--- INPUT RECORDS Enclosed Below ---

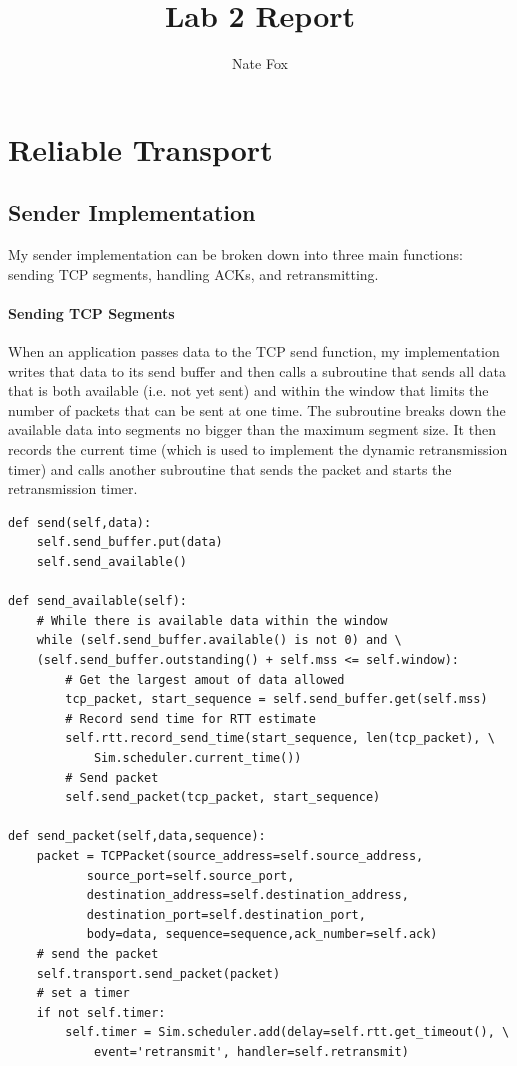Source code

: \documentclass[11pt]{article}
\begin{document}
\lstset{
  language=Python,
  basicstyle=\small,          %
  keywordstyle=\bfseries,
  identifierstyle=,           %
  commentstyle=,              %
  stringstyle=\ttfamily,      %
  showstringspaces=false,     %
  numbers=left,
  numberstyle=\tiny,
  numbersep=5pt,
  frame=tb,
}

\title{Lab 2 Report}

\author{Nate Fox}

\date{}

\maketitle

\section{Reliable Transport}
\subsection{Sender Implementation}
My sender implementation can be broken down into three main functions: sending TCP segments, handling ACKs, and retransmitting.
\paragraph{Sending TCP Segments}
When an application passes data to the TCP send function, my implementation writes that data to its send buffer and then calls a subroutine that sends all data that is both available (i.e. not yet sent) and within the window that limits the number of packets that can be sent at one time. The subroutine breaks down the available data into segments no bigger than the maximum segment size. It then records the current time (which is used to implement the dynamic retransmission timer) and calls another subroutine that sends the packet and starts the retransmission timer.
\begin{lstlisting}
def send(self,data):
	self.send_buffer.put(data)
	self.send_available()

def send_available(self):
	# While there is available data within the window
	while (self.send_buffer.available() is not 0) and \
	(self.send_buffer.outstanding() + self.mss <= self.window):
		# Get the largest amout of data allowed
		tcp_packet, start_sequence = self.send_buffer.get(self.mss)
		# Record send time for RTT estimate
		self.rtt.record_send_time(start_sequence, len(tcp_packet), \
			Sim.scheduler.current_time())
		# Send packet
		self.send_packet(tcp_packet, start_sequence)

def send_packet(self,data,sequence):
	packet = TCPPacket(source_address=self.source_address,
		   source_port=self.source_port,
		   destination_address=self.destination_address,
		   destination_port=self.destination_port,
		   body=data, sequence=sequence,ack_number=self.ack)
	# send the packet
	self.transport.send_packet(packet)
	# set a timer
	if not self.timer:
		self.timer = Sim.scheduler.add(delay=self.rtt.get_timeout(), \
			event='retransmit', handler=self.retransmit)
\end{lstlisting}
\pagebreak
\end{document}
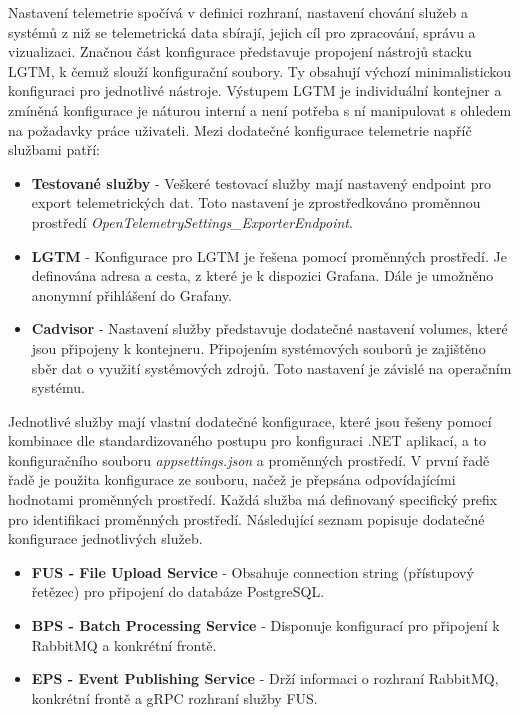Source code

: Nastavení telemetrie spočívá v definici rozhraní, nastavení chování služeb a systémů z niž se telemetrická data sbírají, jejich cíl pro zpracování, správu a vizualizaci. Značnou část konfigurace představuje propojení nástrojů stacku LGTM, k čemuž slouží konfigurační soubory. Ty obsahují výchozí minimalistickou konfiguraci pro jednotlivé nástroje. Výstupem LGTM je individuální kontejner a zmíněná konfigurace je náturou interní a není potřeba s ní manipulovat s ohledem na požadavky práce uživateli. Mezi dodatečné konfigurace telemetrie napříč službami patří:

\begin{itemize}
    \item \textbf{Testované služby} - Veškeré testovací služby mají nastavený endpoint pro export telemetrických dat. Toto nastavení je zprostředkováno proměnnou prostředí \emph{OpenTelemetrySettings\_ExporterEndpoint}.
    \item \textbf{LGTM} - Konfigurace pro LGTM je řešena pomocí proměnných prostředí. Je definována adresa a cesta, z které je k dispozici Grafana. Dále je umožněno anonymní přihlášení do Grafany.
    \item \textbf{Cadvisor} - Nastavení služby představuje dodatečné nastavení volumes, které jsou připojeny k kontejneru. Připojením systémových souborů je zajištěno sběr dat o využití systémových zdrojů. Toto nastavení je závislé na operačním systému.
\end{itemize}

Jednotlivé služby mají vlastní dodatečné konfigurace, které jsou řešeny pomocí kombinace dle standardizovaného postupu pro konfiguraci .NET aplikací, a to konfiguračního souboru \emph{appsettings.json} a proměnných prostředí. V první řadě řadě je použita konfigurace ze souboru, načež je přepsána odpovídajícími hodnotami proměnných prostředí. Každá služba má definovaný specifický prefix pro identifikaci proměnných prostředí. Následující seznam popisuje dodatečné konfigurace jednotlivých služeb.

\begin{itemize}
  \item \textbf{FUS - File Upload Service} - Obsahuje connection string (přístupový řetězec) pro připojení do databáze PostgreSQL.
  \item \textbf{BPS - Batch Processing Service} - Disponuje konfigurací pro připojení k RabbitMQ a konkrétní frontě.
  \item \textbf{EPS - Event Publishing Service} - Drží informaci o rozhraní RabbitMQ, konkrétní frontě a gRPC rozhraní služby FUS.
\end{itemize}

--- End of Enclosed INPUT RECORDS ---
--- INPUT RECORDS Enclosed Below ---

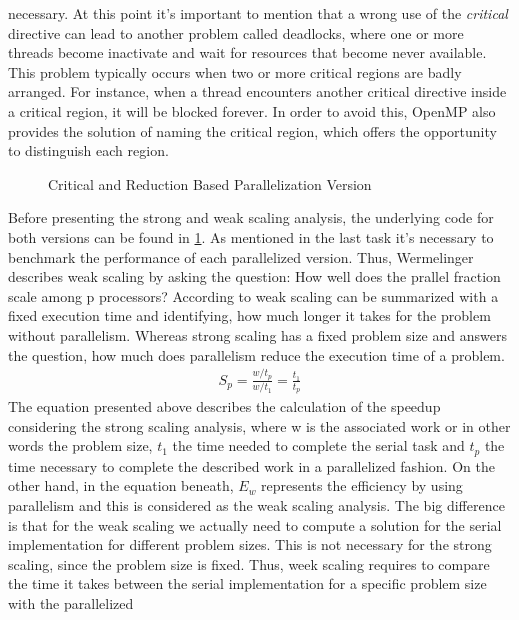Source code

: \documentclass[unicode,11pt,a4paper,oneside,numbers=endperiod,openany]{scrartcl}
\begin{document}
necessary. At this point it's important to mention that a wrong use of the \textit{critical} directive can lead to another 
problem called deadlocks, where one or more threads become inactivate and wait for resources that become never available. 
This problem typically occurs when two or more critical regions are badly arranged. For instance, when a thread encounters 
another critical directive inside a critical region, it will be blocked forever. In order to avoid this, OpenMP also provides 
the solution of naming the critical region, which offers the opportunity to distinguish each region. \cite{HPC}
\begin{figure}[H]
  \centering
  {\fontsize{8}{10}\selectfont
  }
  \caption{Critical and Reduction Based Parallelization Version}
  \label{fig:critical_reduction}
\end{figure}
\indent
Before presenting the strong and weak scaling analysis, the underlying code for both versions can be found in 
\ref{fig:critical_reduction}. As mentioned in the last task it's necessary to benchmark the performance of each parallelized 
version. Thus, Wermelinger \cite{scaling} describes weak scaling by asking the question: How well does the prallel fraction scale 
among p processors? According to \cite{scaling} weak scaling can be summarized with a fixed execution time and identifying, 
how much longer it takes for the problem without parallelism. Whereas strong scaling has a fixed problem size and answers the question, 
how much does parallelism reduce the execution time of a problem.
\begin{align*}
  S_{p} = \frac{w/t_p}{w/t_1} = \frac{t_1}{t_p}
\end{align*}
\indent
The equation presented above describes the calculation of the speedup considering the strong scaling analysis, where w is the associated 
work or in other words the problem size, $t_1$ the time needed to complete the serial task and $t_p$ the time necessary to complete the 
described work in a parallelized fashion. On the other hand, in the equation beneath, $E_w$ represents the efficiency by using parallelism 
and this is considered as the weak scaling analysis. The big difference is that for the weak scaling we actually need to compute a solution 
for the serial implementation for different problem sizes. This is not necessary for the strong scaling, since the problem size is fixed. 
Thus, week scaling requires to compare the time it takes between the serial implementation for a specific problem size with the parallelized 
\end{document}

--- End of Enclosed INPUT RECORDS ---
--- INPUT RECORDS Enclosed Below ---

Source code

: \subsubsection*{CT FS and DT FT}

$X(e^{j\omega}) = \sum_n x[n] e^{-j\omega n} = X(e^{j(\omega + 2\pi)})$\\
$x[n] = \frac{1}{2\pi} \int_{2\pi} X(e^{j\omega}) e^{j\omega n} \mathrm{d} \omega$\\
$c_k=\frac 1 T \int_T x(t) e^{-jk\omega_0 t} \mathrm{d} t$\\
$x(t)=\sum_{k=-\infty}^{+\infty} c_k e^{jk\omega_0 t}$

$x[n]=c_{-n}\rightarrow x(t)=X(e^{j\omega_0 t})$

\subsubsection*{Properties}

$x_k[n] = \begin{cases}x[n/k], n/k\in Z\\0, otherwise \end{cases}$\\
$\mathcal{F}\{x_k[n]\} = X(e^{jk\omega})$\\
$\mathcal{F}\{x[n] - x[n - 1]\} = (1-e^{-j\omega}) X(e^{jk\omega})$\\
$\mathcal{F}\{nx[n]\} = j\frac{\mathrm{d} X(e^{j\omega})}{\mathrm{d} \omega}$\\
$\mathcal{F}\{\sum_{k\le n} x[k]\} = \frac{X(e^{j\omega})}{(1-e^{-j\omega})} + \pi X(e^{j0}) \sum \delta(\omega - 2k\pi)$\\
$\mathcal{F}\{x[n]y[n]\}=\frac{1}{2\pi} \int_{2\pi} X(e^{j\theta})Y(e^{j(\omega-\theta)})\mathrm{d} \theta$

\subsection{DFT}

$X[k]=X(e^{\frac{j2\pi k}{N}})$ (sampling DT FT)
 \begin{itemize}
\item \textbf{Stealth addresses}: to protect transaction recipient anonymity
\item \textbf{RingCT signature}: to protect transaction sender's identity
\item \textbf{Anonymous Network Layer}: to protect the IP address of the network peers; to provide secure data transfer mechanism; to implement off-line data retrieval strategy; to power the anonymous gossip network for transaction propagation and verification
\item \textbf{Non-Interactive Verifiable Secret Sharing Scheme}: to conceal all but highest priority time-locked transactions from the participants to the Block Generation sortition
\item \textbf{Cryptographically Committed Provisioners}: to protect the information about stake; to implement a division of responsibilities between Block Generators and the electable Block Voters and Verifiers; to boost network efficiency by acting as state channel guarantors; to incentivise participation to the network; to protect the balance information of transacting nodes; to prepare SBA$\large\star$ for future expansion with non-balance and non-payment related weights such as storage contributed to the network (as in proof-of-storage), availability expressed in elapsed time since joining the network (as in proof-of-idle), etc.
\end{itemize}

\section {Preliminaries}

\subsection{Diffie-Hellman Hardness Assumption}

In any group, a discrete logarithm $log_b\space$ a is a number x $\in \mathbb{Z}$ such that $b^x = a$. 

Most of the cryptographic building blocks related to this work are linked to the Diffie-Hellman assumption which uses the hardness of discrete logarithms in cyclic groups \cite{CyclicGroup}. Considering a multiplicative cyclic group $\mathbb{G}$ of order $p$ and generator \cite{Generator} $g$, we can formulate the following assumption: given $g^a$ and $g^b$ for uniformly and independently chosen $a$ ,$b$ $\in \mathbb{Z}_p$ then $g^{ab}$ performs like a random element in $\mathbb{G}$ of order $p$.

--- End of Enclosed INPUT RECORDS ---

# [GOAL OF THE EXERCISE]
Locate and copy each line in the data above that includes the word "fixed".

# [SOLUTION FOR THIS PROBLEM]
among p processors? According to \cite{scaling} weak scaling can be summarized with a fixed execution time and identifying, 
how much longer it takes for the problem without parallelism. Whereas strong scaling has a fixed problem size and answers the question, 
for the serial implementation for different problem sizes. This is not necessary for the strong scaling, since the problem size is fixed. 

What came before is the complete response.